▸ TASK:
Only the lines below from the one containing "Target data" through the one containing "### Contents" belong in the answer, repeated exactly and without pictures.
** PROVIDED DATA follows **
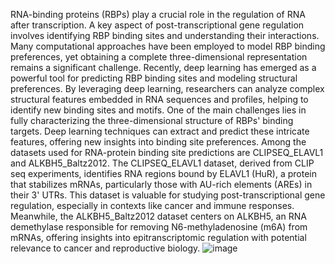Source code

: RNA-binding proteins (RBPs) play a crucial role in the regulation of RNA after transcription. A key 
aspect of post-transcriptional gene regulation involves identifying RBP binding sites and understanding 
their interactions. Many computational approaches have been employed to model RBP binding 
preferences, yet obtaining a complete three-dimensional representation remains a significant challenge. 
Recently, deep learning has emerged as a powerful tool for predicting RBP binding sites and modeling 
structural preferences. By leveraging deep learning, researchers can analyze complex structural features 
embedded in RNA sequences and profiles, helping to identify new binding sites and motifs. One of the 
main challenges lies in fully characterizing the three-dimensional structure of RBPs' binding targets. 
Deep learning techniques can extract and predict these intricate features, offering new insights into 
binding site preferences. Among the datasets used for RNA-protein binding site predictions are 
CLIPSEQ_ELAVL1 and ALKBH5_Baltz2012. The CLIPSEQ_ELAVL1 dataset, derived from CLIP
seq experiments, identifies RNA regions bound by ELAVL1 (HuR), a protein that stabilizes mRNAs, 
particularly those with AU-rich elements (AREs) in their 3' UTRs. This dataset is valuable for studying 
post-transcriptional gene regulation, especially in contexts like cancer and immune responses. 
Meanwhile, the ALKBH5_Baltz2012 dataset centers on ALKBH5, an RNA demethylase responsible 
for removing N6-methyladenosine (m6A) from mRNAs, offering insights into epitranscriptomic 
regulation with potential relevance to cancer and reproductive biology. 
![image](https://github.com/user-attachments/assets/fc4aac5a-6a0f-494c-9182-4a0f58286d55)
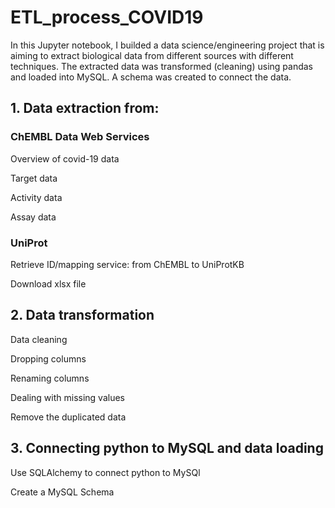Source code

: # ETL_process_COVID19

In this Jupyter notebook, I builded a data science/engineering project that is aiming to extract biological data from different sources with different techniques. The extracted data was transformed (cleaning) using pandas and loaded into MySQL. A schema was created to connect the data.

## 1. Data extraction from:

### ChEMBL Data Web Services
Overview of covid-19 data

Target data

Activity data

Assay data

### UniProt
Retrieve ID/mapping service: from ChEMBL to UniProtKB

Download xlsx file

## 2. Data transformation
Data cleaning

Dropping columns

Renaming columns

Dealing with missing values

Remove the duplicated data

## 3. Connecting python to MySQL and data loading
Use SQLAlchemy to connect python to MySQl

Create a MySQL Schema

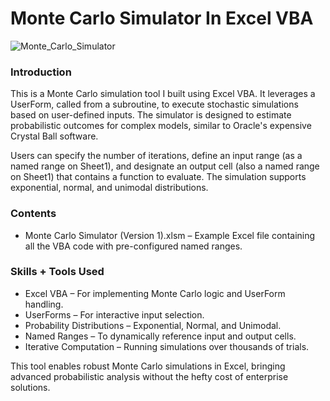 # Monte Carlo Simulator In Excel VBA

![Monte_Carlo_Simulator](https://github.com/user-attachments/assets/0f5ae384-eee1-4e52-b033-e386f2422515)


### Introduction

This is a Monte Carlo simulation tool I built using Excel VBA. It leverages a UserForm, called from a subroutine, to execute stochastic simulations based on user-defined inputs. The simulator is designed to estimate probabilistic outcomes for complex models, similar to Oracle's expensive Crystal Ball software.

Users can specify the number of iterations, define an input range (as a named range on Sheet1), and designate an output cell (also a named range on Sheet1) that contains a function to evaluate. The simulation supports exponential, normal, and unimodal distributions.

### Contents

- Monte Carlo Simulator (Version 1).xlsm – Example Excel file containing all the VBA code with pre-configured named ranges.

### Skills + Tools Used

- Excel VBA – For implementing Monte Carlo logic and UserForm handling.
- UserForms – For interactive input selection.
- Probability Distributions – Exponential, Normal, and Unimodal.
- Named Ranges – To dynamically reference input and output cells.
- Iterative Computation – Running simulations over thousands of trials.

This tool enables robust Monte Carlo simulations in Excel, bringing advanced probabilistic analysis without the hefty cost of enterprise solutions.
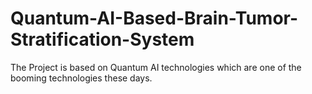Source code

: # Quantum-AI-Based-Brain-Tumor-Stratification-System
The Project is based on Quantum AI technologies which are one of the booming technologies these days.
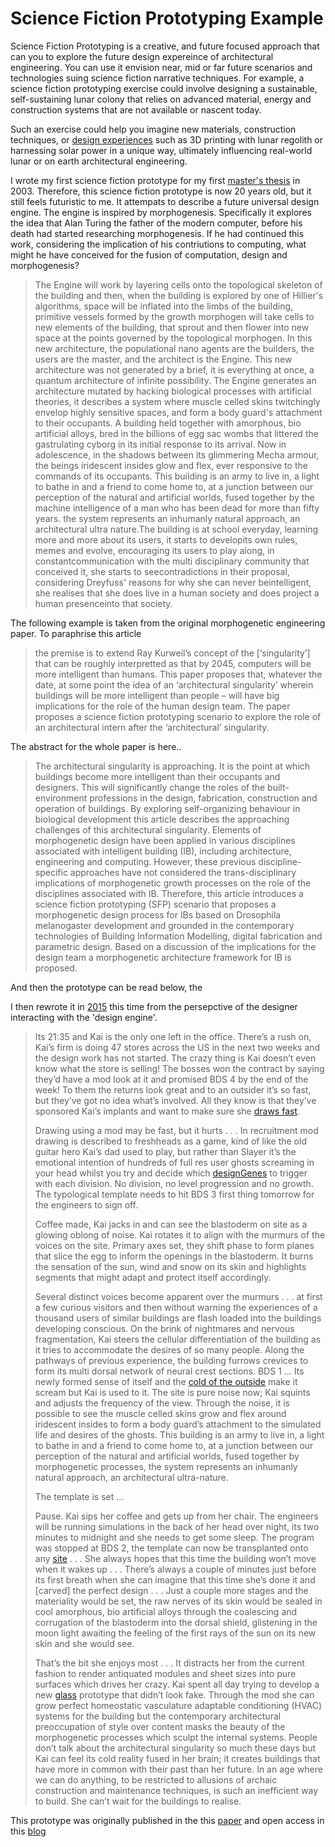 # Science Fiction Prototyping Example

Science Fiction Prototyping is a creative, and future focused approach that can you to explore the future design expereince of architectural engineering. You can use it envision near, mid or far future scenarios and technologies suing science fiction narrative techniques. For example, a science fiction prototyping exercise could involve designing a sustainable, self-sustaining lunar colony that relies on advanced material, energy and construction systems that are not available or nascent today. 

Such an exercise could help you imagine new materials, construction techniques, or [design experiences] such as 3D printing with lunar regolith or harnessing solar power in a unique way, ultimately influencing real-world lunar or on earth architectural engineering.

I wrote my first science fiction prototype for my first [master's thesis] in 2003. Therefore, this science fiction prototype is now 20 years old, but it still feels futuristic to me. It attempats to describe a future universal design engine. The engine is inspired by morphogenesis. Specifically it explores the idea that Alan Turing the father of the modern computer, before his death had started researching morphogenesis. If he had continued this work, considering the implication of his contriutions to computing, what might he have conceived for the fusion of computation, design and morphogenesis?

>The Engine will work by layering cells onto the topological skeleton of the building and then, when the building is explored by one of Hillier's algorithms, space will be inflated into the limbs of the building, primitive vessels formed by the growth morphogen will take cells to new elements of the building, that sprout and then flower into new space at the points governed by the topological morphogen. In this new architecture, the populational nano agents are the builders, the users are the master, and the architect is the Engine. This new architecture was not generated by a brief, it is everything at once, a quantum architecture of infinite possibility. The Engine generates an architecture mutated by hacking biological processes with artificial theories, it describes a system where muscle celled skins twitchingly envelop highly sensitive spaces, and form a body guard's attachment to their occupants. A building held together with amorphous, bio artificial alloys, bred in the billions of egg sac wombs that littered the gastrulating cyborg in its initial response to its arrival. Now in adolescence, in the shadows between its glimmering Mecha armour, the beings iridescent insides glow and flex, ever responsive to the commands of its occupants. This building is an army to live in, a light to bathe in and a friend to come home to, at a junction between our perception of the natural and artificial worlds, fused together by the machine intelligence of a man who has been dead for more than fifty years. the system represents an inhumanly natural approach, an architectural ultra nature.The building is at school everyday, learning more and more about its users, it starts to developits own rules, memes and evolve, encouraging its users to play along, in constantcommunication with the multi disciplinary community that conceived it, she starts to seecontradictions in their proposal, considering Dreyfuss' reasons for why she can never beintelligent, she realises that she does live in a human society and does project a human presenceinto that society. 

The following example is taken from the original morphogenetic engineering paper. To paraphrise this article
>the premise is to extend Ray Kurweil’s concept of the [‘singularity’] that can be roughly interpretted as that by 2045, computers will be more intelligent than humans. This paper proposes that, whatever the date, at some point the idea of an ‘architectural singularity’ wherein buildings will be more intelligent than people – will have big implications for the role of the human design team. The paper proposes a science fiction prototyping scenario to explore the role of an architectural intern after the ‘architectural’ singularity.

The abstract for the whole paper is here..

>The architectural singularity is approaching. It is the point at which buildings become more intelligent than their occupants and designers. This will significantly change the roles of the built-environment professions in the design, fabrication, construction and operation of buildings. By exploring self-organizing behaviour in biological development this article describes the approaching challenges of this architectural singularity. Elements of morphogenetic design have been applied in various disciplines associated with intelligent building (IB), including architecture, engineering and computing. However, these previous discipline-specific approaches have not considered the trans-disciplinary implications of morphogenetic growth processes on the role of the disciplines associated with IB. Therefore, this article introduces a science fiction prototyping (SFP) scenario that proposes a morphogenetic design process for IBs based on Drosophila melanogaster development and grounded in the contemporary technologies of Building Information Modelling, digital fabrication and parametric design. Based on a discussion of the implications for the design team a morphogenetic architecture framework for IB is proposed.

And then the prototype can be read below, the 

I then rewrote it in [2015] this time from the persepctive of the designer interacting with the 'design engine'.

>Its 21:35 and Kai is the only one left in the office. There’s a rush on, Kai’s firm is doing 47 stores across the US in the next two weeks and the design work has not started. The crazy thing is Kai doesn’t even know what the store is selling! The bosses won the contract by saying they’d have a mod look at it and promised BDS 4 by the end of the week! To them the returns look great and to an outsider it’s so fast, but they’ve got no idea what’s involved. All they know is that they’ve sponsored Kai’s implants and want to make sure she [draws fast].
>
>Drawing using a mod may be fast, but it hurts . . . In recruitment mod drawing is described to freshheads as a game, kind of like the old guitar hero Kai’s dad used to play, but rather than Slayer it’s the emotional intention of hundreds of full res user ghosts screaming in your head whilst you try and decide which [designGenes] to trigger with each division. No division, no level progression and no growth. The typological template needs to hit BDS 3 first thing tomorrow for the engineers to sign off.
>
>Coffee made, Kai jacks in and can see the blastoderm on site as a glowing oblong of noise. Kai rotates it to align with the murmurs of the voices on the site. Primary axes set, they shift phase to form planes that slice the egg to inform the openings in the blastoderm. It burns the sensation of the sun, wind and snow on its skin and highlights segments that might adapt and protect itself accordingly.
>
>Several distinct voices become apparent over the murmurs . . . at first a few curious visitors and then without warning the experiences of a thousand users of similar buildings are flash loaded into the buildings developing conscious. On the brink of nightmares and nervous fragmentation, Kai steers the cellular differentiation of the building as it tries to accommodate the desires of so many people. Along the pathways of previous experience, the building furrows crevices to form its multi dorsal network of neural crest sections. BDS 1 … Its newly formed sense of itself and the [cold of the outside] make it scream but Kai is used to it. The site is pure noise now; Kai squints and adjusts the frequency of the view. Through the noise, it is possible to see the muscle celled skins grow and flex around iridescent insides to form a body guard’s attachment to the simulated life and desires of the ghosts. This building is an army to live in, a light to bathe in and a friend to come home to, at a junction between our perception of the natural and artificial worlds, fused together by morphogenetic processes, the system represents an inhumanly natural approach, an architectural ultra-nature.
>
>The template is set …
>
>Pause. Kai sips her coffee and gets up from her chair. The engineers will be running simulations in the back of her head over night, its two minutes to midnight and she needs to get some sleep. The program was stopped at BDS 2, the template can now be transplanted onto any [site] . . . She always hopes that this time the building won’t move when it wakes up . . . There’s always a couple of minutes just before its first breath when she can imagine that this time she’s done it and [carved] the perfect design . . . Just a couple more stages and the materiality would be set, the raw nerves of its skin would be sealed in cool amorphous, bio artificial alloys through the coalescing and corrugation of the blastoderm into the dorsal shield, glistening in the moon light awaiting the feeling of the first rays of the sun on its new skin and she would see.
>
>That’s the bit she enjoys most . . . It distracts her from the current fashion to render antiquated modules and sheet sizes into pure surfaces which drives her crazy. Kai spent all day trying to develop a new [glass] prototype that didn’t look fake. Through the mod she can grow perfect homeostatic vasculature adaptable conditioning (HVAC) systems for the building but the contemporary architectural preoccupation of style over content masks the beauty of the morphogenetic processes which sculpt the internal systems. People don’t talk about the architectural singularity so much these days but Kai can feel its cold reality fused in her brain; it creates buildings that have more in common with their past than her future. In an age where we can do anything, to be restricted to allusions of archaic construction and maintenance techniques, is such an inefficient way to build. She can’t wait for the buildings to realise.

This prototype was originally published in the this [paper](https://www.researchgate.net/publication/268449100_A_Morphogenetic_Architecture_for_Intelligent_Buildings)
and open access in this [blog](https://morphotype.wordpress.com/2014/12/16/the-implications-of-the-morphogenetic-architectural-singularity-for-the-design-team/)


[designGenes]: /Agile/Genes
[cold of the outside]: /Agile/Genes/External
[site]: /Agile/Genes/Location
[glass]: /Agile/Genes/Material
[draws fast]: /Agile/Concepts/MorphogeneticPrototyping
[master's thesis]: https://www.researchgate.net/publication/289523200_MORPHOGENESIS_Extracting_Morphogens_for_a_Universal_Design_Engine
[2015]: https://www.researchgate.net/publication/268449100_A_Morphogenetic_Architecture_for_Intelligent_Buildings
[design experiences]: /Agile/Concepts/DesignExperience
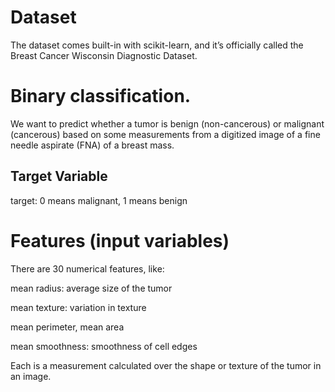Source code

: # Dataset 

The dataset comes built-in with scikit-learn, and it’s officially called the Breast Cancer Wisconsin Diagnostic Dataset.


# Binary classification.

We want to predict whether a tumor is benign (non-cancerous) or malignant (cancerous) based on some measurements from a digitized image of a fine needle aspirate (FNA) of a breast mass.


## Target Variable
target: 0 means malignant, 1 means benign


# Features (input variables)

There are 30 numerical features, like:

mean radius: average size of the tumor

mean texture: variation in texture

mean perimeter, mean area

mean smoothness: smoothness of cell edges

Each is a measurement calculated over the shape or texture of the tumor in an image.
** End of PROVIDED DATA **
▸ SOLUTION TO THIS EXERCISE:
Target data

Activity data

Assay data

### UniProt
Retrieve ID/mapping service: from ChEMBL to UniProtKB

Download xlsx file

## 2. Data transformation
Data cleaning

Dropping columns

Renaming columns

Dealing with missing values

Remove the duplicated data

## 3. Connecting python to MySQL and data loading
Use SQLAlchemy to connect python to MySQl

Create a MySQL Schema

 # Monte Carlo Simulator In Excel VBA

![Monte_Carlo_Simulator](https://github.com/user-attachments/assets/0f5ae384-eee1-4e52-b033-e386f2422515)


### Introduction

This is a Monte Carlo simulation tool I built using Excel VBA. It leverages a UserForm, called from a subroutine, to execute stochastic simulations based on user-defined inputs. The simulator is designed to estimate probabilistic outcomes for complex models, similar to Oracle's expensive Crystal Ball software.

Users can specify the number of iterations, define an input range (as a named range on Sheet1), and designate an output cell (also a named range on Sheet1) that contains a function to evaluate. The simulation supports exponential, normal, and unimodal distributions.

### Contents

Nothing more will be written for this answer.